Dataset content –

----------

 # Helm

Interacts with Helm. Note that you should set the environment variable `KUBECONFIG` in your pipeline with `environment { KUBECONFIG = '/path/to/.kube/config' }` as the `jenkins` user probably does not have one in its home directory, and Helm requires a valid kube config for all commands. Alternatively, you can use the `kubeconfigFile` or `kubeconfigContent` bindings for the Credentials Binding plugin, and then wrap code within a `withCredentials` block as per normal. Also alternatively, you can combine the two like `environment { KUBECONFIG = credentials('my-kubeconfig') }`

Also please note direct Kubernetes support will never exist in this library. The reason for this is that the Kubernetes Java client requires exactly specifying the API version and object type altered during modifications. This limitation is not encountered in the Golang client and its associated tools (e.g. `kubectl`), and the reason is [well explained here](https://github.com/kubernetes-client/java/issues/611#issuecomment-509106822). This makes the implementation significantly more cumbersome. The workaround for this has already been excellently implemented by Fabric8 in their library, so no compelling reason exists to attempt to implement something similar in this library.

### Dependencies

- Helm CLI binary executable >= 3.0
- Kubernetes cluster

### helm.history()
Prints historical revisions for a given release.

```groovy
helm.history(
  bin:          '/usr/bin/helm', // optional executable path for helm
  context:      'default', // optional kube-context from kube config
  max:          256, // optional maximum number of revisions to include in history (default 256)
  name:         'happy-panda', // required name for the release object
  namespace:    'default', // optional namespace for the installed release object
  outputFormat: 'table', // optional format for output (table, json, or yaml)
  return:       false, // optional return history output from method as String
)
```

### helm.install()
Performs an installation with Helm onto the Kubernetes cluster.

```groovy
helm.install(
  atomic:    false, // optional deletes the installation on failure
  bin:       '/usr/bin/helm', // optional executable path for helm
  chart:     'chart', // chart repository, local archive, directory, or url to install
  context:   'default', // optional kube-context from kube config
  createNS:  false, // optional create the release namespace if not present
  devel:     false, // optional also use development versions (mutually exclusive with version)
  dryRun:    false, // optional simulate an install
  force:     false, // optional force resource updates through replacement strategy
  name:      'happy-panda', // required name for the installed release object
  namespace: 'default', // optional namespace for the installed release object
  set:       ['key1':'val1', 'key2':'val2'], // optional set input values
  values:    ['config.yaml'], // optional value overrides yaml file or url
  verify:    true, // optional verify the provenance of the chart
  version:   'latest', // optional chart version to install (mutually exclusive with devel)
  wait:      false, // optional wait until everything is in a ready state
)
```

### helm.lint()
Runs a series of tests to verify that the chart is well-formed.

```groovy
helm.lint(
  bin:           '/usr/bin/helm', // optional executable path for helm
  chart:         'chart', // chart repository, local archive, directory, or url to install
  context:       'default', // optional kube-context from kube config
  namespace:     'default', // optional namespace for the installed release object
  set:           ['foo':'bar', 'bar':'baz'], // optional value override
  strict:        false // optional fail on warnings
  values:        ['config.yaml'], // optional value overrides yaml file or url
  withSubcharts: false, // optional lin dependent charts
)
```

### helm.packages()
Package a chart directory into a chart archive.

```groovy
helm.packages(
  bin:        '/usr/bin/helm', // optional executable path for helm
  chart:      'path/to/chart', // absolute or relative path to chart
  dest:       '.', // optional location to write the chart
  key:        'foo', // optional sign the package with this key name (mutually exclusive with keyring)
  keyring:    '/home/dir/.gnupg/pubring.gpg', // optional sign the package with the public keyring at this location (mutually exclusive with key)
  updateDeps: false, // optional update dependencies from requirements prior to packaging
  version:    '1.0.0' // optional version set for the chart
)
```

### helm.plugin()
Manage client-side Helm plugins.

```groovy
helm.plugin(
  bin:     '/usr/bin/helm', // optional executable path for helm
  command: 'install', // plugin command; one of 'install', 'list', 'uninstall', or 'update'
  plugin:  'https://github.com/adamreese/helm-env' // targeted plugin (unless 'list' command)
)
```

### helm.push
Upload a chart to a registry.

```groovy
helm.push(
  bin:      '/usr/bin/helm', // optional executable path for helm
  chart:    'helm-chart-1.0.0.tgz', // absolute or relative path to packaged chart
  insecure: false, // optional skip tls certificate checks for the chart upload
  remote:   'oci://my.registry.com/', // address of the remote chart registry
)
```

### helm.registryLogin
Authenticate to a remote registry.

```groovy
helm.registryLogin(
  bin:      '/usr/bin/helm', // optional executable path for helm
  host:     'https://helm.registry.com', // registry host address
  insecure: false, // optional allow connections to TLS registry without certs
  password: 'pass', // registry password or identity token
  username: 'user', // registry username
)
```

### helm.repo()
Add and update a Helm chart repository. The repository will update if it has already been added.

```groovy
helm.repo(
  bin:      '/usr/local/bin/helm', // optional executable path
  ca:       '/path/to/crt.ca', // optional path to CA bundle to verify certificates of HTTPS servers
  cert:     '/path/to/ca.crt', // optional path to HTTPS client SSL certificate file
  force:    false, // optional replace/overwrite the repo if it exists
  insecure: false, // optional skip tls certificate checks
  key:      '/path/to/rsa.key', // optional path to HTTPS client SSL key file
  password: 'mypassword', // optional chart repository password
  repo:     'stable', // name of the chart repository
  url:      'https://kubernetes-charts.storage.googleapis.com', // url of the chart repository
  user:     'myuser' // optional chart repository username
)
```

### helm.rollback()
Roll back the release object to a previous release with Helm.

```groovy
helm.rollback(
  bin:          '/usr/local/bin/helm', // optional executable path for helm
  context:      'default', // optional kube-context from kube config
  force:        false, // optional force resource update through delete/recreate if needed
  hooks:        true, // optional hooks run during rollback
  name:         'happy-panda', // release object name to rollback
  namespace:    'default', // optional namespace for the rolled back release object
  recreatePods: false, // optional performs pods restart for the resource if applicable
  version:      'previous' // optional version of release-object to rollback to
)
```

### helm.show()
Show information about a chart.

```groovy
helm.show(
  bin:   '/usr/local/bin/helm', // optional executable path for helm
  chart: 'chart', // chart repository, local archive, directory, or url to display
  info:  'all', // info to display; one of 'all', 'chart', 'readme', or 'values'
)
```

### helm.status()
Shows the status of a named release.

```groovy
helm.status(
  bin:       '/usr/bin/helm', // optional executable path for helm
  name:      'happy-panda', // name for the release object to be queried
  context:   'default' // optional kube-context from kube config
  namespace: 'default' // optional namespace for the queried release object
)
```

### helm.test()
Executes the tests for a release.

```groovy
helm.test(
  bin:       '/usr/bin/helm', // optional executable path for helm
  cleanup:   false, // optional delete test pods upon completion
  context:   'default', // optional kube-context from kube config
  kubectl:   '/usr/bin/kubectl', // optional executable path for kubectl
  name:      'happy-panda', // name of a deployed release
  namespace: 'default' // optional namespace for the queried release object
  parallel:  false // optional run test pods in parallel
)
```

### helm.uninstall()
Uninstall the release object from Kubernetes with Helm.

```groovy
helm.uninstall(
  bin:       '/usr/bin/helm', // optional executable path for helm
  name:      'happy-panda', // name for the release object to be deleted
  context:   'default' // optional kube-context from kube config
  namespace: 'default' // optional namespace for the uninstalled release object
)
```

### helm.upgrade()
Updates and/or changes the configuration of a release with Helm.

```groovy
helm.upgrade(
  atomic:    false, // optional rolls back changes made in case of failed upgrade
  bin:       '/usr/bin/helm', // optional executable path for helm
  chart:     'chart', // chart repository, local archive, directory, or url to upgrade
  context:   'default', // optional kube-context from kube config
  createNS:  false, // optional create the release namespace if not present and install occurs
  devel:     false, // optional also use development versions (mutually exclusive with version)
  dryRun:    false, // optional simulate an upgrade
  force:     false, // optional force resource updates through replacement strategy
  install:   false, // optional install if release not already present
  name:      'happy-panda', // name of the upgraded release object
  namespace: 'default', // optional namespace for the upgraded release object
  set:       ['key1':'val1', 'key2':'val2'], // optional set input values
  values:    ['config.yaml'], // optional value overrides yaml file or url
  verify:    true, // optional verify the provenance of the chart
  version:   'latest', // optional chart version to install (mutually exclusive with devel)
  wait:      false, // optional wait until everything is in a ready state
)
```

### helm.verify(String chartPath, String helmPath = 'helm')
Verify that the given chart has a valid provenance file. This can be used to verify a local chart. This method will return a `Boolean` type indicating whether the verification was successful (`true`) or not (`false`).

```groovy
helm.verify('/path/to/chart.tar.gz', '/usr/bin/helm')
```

----------

Exercise description – Set the material down exactly as written, starting at its first line. The line containing "Interacts with Helm." is the last one to include.

Exercise answer –
 # Helm

Interacts with Helm. Note that you should set the environment variable `KUBECONFIG` in your pipeline with `environment { KUBECONFIG = '/path/to/.kube/config' }` as the `jenkins` user probably does not have one in its home directory, and Helm requires a valid kube config for all commands. Alternatively, you can use the `kubeconfigFile` or `kubeconfigContent` bindings for the Credentials Binding plugin, and then wrap code within a `withCredentials` block as per normal. Also alternatively, you can combine the two like `environment { KUBECONFIG = credentials('my-kubeconfig') }`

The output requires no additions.